Please find every line in the entries below that contains the string "specific", and copy it.

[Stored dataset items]
--- START ---

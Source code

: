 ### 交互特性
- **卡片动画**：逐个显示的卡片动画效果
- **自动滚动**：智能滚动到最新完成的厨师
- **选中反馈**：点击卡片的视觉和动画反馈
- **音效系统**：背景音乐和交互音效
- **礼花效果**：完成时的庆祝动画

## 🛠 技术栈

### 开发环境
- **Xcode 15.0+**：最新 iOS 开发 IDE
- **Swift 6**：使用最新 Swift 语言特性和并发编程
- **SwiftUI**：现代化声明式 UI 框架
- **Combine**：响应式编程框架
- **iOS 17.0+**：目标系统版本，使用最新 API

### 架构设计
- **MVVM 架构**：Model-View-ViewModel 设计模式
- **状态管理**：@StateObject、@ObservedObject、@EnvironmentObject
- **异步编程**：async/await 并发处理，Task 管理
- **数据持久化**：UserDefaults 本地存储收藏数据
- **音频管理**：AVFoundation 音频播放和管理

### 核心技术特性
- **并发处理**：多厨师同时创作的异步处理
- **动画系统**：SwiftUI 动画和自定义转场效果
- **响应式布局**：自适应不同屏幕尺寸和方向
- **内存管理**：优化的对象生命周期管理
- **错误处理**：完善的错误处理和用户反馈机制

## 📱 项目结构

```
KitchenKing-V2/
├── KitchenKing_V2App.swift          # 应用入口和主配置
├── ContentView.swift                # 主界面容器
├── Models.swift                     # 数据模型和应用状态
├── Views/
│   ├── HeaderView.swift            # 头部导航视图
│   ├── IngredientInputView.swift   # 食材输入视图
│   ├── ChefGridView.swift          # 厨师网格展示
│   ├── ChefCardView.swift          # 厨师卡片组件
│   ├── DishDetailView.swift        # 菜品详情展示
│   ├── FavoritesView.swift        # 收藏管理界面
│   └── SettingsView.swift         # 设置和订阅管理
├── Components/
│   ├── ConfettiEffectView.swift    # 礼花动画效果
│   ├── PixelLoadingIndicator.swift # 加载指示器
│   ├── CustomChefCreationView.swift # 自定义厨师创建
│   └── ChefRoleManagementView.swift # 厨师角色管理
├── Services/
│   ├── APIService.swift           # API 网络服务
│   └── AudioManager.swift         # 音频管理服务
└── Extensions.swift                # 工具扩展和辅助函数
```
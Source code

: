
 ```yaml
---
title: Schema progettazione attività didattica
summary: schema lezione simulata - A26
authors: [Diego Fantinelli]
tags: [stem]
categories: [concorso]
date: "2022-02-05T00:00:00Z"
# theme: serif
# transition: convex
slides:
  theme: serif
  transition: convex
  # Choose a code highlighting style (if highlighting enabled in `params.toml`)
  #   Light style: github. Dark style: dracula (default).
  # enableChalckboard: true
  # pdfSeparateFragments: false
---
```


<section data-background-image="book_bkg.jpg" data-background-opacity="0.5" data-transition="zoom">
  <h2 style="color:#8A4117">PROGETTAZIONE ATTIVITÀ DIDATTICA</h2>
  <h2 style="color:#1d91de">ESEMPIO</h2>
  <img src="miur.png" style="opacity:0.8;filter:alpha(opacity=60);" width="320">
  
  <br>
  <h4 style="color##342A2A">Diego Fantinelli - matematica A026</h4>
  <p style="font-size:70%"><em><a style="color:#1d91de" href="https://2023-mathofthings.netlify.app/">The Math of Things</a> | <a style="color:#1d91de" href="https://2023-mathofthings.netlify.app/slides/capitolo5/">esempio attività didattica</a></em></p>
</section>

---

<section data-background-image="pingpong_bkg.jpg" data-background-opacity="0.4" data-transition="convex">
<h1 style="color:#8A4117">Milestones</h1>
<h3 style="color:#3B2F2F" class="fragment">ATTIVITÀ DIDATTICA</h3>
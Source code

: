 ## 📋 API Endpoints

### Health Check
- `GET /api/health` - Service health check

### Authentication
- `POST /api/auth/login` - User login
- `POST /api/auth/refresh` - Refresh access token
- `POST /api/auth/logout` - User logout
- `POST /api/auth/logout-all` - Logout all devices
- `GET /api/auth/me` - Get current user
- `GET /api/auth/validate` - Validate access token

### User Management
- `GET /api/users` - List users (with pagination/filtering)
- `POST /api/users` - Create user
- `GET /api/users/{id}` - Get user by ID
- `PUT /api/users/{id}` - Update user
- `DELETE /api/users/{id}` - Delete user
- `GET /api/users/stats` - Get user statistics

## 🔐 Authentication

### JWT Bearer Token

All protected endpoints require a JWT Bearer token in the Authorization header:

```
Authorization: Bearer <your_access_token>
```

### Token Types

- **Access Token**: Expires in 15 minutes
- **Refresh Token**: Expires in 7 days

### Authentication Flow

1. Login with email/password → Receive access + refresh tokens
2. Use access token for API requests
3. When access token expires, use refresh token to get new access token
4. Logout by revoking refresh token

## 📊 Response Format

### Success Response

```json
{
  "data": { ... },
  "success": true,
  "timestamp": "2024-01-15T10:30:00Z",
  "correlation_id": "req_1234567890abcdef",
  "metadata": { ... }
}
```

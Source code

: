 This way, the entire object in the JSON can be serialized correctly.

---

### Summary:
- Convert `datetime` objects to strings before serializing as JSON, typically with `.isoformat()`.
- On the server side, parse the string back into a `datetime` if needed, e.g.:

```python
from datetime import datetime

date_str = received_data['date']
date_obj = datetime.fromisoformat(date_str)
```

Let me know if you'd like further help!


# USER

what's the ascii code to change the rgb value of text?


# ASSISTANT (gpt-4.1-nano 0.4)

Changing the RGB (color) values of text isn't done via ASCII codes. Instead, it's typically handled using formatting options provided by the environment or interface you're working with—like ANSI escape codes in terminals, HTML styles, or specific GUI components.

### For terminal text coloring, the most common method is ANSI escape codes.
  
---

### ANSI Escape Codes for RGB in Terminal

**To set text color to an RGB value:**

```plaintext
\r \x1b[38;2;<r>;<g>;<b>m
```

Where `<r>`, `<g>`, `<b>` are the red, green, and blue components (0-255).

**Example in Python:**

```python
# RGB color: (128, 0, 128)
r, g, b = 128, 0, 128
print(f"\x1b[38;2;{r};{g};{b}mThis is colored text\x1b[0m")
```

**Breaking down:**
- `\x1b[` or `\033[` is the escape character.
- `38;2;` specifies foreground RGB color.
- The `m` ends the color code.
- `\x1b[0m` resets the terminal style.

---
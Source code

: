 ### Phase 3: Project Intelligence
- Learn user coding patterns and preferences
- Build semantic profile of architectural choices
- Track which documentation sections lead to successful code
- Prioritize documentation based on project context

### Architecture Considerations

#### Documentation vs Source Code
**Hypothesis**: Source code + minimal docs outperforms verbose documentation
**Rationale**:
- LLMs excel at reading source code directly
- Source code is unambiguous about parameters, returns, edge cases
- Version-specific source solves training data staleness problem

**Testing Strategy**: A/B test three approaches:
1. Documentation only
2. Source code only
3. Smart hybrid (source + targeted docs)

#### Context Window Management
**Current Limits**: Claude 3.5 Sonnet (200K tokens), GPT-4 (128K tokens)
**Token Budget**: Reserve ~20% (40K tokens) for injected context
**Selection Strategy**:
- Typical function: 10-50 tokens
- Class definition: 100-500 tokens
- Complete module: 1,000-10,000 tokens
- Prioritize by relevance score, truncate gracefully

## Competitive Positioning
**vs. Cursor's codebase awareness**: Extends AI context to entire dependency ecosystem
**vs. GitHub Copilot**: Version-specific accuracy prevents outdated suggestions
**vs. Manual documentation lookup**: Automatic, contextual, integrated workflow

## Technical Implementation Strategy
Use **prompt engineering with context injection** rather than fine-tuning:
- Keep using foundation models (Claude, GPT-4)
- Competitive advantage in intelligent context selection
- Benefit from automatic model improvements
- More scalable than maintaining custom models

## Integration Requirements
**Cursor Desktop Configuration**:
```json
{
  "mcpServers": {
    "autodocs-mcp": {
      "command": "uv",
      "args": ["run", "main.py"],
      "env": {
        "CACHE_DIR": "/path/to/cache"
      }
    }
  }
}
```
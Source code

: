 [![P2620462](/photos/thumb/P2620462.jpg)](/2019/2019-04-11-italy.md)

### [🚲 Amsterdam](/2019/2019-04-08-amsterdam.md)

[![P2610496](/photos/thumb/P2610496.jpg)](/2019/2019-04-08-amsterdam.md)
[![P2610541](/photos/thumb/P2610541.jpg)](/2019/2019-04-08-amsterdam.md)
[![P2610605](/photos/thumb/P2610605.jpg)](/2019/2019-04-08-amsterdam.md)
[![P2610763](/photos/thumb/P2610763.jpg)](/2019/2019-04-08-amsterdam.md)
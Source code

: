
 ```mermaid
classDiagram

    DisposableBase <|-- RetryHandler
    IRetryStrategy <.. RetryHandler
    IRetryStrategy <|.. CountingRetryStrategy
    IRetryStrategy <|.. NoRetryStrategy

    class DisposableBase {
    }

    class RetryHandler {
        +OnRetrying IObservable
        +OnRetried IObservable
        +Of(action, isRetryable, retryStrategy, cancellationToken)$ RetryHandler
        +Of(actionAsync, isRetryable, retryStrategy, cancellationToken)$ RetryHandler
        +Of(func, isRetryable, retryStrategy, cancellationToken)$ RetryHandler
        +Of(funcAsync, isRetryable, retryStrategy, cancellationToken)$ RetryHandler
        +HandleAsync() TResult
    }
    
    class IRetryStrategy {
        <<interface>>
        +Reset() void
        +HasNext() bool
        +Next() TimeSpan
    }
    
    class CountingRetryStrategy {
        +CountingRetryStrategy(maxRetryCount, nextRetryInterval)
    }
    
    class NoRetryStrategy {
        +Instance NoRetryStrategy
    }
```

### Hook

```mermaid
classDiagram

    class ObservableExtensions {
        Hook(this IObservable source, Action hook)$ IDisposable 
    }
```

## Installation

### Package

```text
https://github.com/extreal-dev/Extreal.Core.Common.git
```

--- END ---

__Answer to this exercise__:
Changing the RGB (color) values of text isn't done via ASCII codes. Instead, it's typically handled using formatting options provided by the environment or interface you're working with—like ANSI escape codes in terminals, HTML styles, or specific GUI components.
- Version-specific source solves training data staleness problem
**vs. GitHub Copilot**: Version-specific accuracy prevents outdated suggestions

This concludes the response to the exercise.